LDAP Advanced Configuration dialog box

This dialog box is for configuring parameters which are used for LDAP query. The parameters can be different for different LDAP servers, such as Sun ONE Directory server, Open LDAP Server, and so on.

Some configuration items address other LDAP v3 compliant servers, such as Open LDAP. Unlike Active Directory Server, where you use a user ID to log in, these LDAP servers require users to use a distinguished name to log in.

In this way, it uses a helper account to resolve the user’s distinguished name. Therefore, the user can still use a user ID when logging on to the host server. The host server first resolves the user’s distinguished name. Then the host server logs on to the LDAP Server with the resolved distinguished name and user password.

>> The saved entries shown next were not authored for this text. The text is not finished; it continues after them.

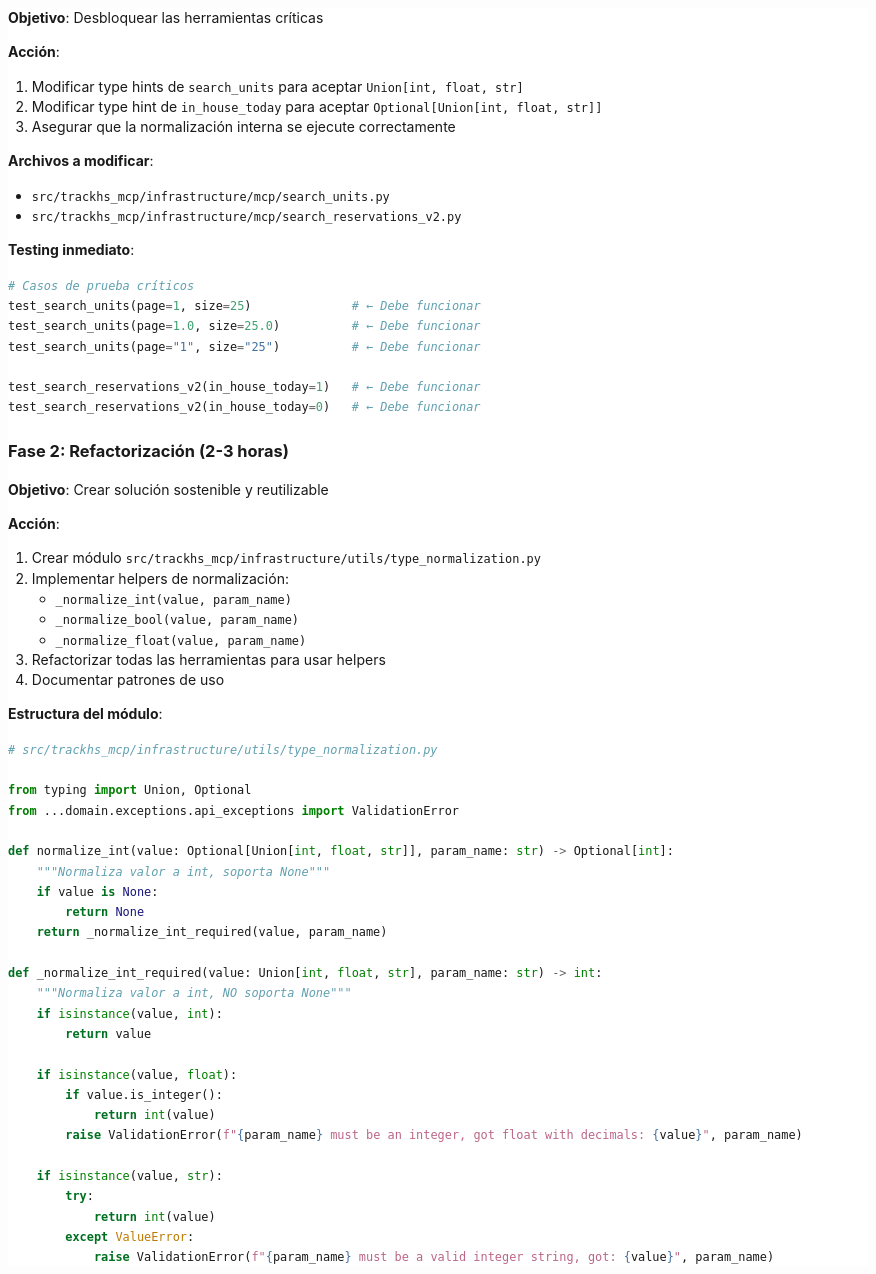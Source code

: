 **Objetivo**: Desbloquear las herramientas críticas

**Acción**:
1. Modificar type hints de `search_units` para aceptar `Union[int, float, str]`
2. Modificar type hint de `in_house_today` para aceptar `Optional[Union[int, float, str]]`
3. Asegurar que la normalización interna se ejecute correctamente

**Archivos a modificar**:
- `src/trackhs_mcp/infrastructure/mcp/search_units.py`
- `src/trackhs_mcp/infrastructure/mcp/search_reservations_v2.py`

**Testing inmediato**:
```python
# Casos de prueba críticos
test_search_units(page=1, size=25)              # ← Debe funcionar
test_search_units(page=1.0, size=25.0)          # ← Debe funcionar
test_search_units(page="1", size="25")          # ← Debe funcionar

test_search_reservations_v2(in_house_today=1)   # ← Debe funcionar
test_search_reservations_v2(in_house_today=0)   # ← Debe funcionar
```

### Fase 2: Refactorización (2-3 horas)

**Objetivo**: Crear solución sostenible y reutilizable

**Acción**:
1. Crear módulo `src/trackhs_mcp/infrastructure/utils/type_normalization.py`
2. Implementar helpers de normalización:
   - `_normalize_int(value, param_name)`
   - `_normalize_bool(value, param_name)`
   - `_normalize_float(value, param_name)`
3. Refactorizar todas las herramientas para usar helpers
4. Documentar patrones de uso

**Estructura del módulo**:
```python
# src/trackhs_mcp/infrastructure/utils/type_normalization.py

from typing import Union, Optional
from ...domain.exceptions.api_exceptions import ValidationError

def normalize_int(value: Optional[Union[int, float, str]], param_name: str) -> Optional[int]:
    """Normaliza valor a int, soporta None"""
    if value is None:
        return None
    return _normalize_int_required(value, param_name)

def _normalize_int_required(value: Union[int, float, str], param_name: str) -> int:
    """Normaliza valor a int, NO soporta None"""
    if isinstance(value, int):
        return value

    if isinstance(value, float):
        if value.is_integer():
            return int(value)
        raise ValidationError(f"{param_name} must be an integer, got float with decimals: {value}", param_name)

    if isinstance(value, str):
        try:
            return int(value)
        except ValueError:
            raise ValidationError(f"{param_name} must be a valid integer string, got: {value}", param_name)

```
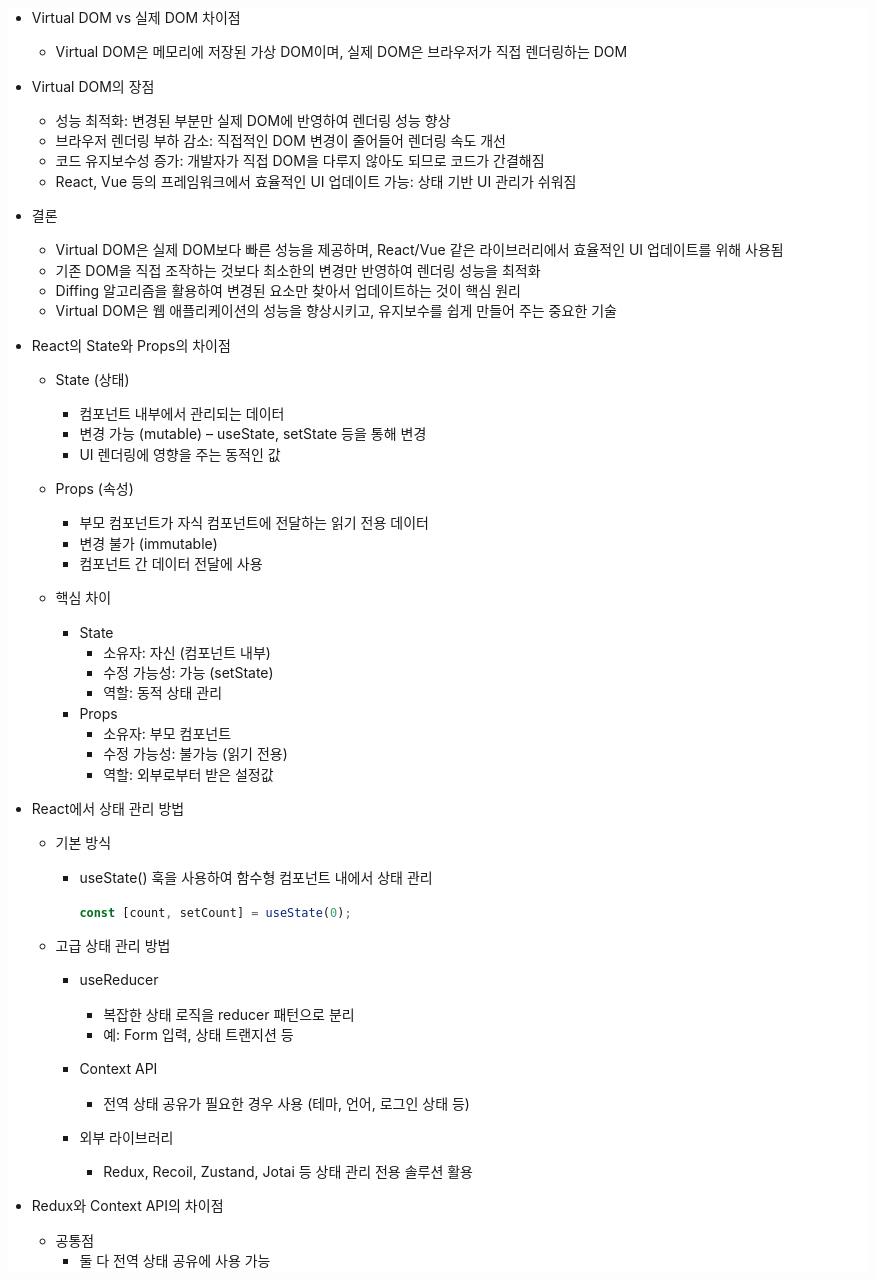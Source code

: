   - Virtual DOM vs 실제 DOM 차이점
    - Virtual DOM은 메모리에 저장된 가상 DOM이며, 실제 DOM은 브라우저가 직접 렌더링하는 DOM

  - Virtual DOM의 장점
    - 성능 최적화: 변경된 부분만 실제 DOM에 반영하여 렌더링 성능 향상
    - 브라우저 렌더링 부하 감소: 직접적인 DOM 변경이 줄어들어 렌더링 속도 개선
    - 코드 유지보수성 증가:	개발자가 직접 DOM을 다루지 않아도 되므로 코드가 간결해짐
    - React, Vue 등의 프레임워크에서 효율적인 UI 업데이트 가능: 상태 기반 UI 관리가 쉬워짐

  - 결론
    - Virtual DOM은 실제 DOM보다 빠른 성능을 제공하며, React/Vue 같은 라이브러리에서 효율적인 UI 업데이트를 위해 사용됨
    - 기존 DOM을 직접 조작하는 것보다 최소한의 변경만 반영하여 렌더링 성능을 최적화
    - Diffing 알고리즘을 활용하여 변경된 요소만 찾아서 업데이트하는 것이 핵심 원리
    - Virtual DOM은 웹 애플리케이션의 성능을 향상시키고, 유지보수를 쉽게 만들어 주는 중요한 기술

- React의 State와 Props의 차이점
  - State (상태)
    - 컴포넌트 내부에서 관리되는 데이터
    - 변경 가능 (mutable) – useState, setState 등을 통해 변경
    - UI 렌더링에 영향을 주는 동적인 값

  - Props (속성)
    - 부모 컴포넌트가 자식 컴포넌트에 전달하는 읽기 전용 데이터
    - 변경 불가 (immutable)
    - 컴포넌트 간 데이터 전달에 사용

  - 핵심 차이
    - State
      - 소유자: 자신 (컴포넌트 내부)
      - 수정 가능성: 가능 (setState)
      - 역할: 동적 상태 관리
    - Props
      - 소유자: 부모 컴포넌트
      - 수정 가능성: 불가능 (읽기 전용)
      - 역할: 외부로부터 받은 설정값

- React에서 상태 관리 방법
  - 기본 방식
    - useState() 훅을 사용하여 함수형 컴포넌트 내에서 상태 관리
      ```jsx
      const [count, setCount] = useState(0);
      ```

  - 고급 상태 관리 방법
    - useReducer
      - 복잡한 상태 로직을 reducer 패턴으로 분리
      - 예: Form 입력, 상태 트랜지션 등

    - Context API
      - 전역 상태 공유가 필요한 경우 사용 (테마, 언어, 로그인 상태 등)

    - 외부 라이브러리
      - Redux, Recoil, Zustand, Jotai 등 상태 관리 전용 솔루션 활용

- Redux와 Context API의 차이점
  - 공통점
    - 둘 다 전역 상태 공유에 사용 가능
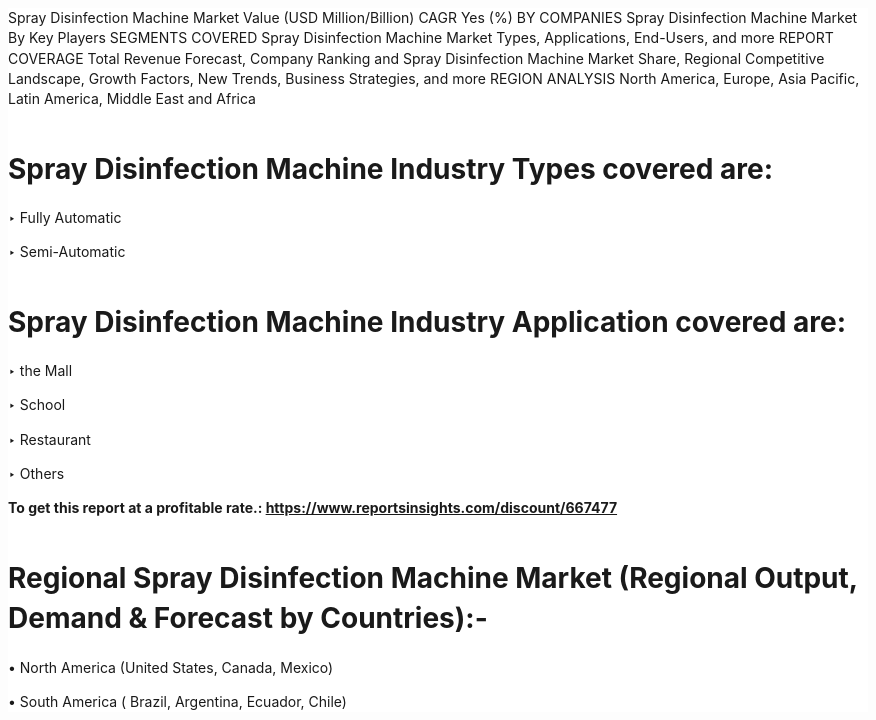 <td>Spray Disinfection Machine Market Value (USD Million/Billion)</td>
<tr>
<td>CAGR</td>
<td>Yes (%)</td>
</tr>
</tr>
<tr>
<td>BY COMPANIES</td>
<td>Spray Disinfection Machine Market By Key Players</td>
</tr>
<tr>
<td>SEGMENTS COVERED</td>
<td>Spray Disinfection Machine Market Types, Applications, End-Users, and more</td>
</tr>
<tr>
<td>REPORT COVERAGE</td>
<td>Total Revenue Forecast, Company Ranking and Spray Disinfection Machine Market Share, Regional Competitive Landscape, Growth Factors, New Trends, Business Strategies, and more</td>
</tr>
<tr>
<td>REGION ANALYSIS</td>
<td>North America, Europe, Asia Pacific, Latin America, Middle East and Africa</td>
</tr>
</table>

# <strong>Spray Disinfection Machine Industry Types covered are:</strong>

‣ Fully Automatic

‣ Semi-Automatic

# <strong>Spray Disinfection Machine Industry Application covered are:</strong>

‣ the Mall

‣ School

‣ Restaurant

‣ Others

<strong>To get this report at a profitable rate.: <a href=https://www.reportsinsights.com/discount/667477>https://www.reportsinsights.com/discount/667477</a></strong></font>

# <strong>Regional Spray Disinfection Machine Market (Regional Output, Demand &amp; Forecast by Countries):-</strong>

• North America (United States, Canada, Mexico)

• South America ( Brazil, Argentina, Ecuador, Chile)
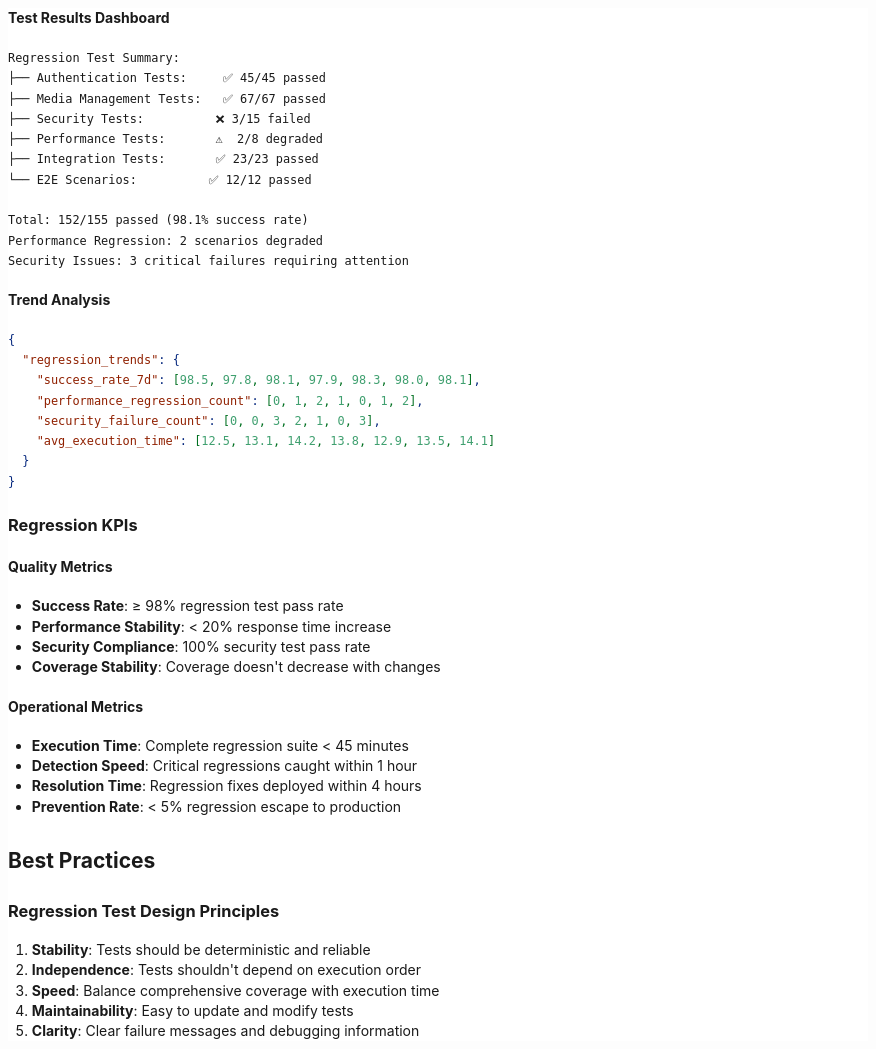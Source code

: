 #### Test Results Dashboard
```
Regression Test Summary:
├── Authentication Tests:     ✅ 45/45 passed
├── Media Management Tests:   ✅ 67/67 passed  
├── Security Tests:          ❌ 3/15 failed
├── Performance Tests:       ⚠️  2/8 degraded
├── Integration Tests:       ✅ 23/23 passed
└── E2E Scenarios:          ✅ 12/12 passed

Total: 152/155 passed (98.1% success rate)
Performance Regression: 2 scenarios degraded
Security Issues: 3 critical failures requiring attention
```

#### Trend Analysis
```json
{
  "regression_trends": {
    "success_rate_7d": [98.5, 97.8, 98.1, 97.9, 98.3, 98.0, 98.1],
    "performance_regression_count": [0, 1, 2, 1, 0, 1, 2],
    "security_failure_count": [0, 0, 3, 2, 1, 0, 3],
    "avg_execution_time": [12.5, 13.1, 14.2, 13.8, 12.9, 13.5, 14.1]
  }
}
```

### Regression KPIs

#### Quality Metrics
- **Success Rate**: ≥ 98% regression test pass rate
- **Performance Stability**: < 20% response time increase
- **Security Compliance**: 100% security test pass rate
- **Coverage Stability**: Coverage doesn't decrease with changes

#### Operational Metrics  
- **Execution Time**: Complete regression suite < 45 minutes
- **Detection Speed**: Critical regressions caught within 1 hour
- **Resolution Time**: Regression fixes deployed within 4 hours
- **Prevention Rate**: < 5% regression escape to production

## Best Practices

### Regression Test Design Principles

1. **Stability**: Tests should be deterministic and reliable
2. **Independence**: Tests shouldn't depend on execution order
3. **Speed**: Balance comprehensive coverage with execution time
4. **Maintainability**: Easy to update and modify tests
5. **Clarity**: Clear failure messages and debugging information
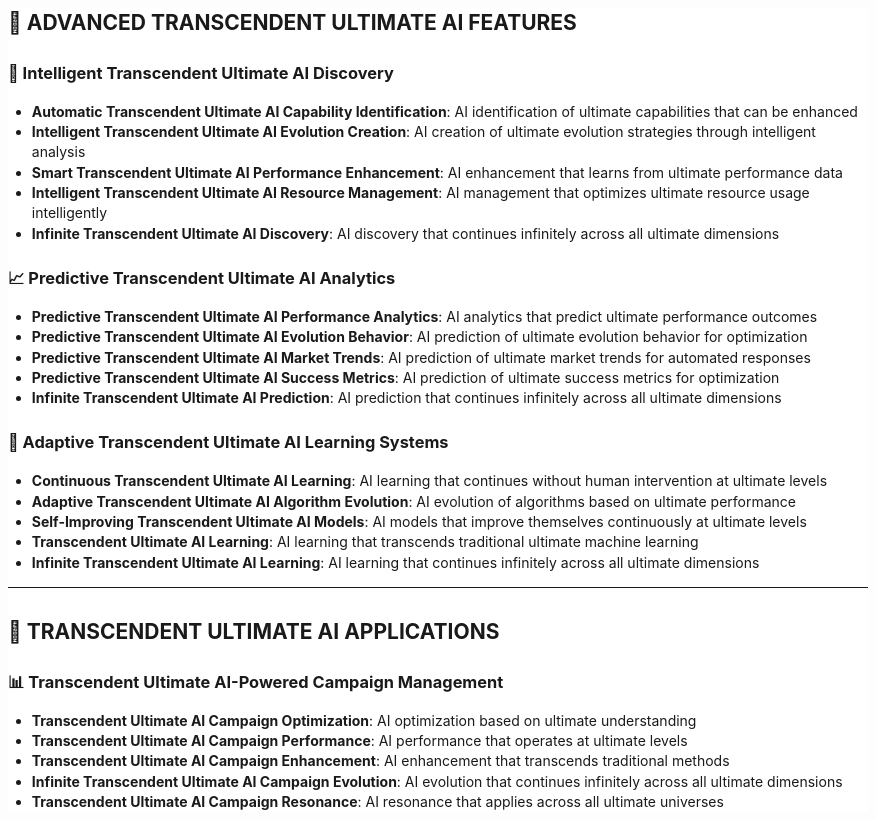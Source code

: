
## **🤖 ADVANCED TRANSCENDENT ULTIMATE AI FEATURES**

### **🧪 Intelligent Transcendent Ultimate AI Discovery**
- **Automatic Transcendent Ultimate AI Capability Identification**: AI identification of ultimate capabilities that can be enhanced
- **Intelligent Transcendent Ultimate AI Evolution Creation**: AI creation of ultimate evolution strategies through intelligent analysis
- **Smart Transcendent Ultimate AI Performance Enhancement**: AI enhancement that learns from ultimate performance data
- **Intelligent Transcendent Ultimate AI Resource Management**: AI management that optimizes ultimate resource usage intelligently
- **Infinite Transcendent Ultimate AI Discovery**: AI discovery that continues infinitely across all ultimate dimensions

### **📈 Predictive Transcendent Ultimate AI Analytics**
- **Predictive Transcendent Ultimate AI Performance Analytics**: AI analytics that predict ultimate performance outcomes
- **Predictive Transcendent Ultimate AI Evolution Behavior**: AI prediction of ultimate evolution behavior for optimization
- **Predictive Transcendent Ultimate AI Market Trends**: AI prediction of ultimate market trends for automated responses
- **Predictive Transcendent Ultimate AI Success Metrics**: AI prediction of ultimate success metrics for optimization
- **Infinite Transcendent Ultimate AI Prediction**: AI prediction that continues infinitely across all ultimate dimensions

### **🎯 Adaptive Transcendent Ultimate AI Learning Systems**
- **Continuous Transcendent Ultimate AI Learning**: AI learning that continues without human intervention at ultimate levels
- **Adaptive Transcendent Ultimate AI Algorithm Evolution**: AI evolution of algorithms based on ultimate performance
- **Self-Improving Transcendent Ultimate AI Models**: AI models that improve themselves continuously at ultimate levels
- **Transcendent Ultimate AI Learning**: AI learning that transcends traditional ultimate machine learning
- **Infinite Transcendent Ultimate AI Learning**: AI learning that continues infinitely across all ultimate dimensions

---

## **🌟 TRANSCENDENT ULTIMATE AI APPLICATIONS**

### **📊 Transcendent Ultimate AI-Powered Campaign Management**
- **Transcendent Ultimate AI Campaign Optimization**: AI optimization based on ultimate understanding
- **Transcendent Ultimate AI Campaign Performance**: AI performance that operates at ultimate levels
- **Transcendent Ultimate AI Campaign Enhancement**: AI enhancement that transcends traditional methods
- **Infinite Transcendent Ultimate AI Campaign Evolution**: AI evolution that continues infinitely across all ultimate dimensions
- **Transcendent Ultimate AI Campaign Resonance**: AI resonance that applies across all ultimate universes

This table shows the available parameters:

Parameter Description
Attribute for User ID The attribute name of the user account on the LDAP server. For Active Directory, this is sAMAccountName.
User Classes The class names for user entries on the LDAP server.
Group Classes The class names for the group entry on the LDAP server.
Root Naming Contexts The name of the root entry. All other entries, including user and group entries, are under the root entry. For Active Directory, there is a rootDomainNamingContext attribute that specifies the root naming context; for other LDAP servers, no such attribute exists. Specify the attribute for other LDAP servers, or leave blank for Active Directory.
User Search Base A node’s distinguished name that is defined in the LDAP server, under which all users are defined.
Manager Distinguished Name The distinguished name of a helper user, which is used for resolving the other user’s distinguished name.
Manager Password The password for the LDAP server for the above user.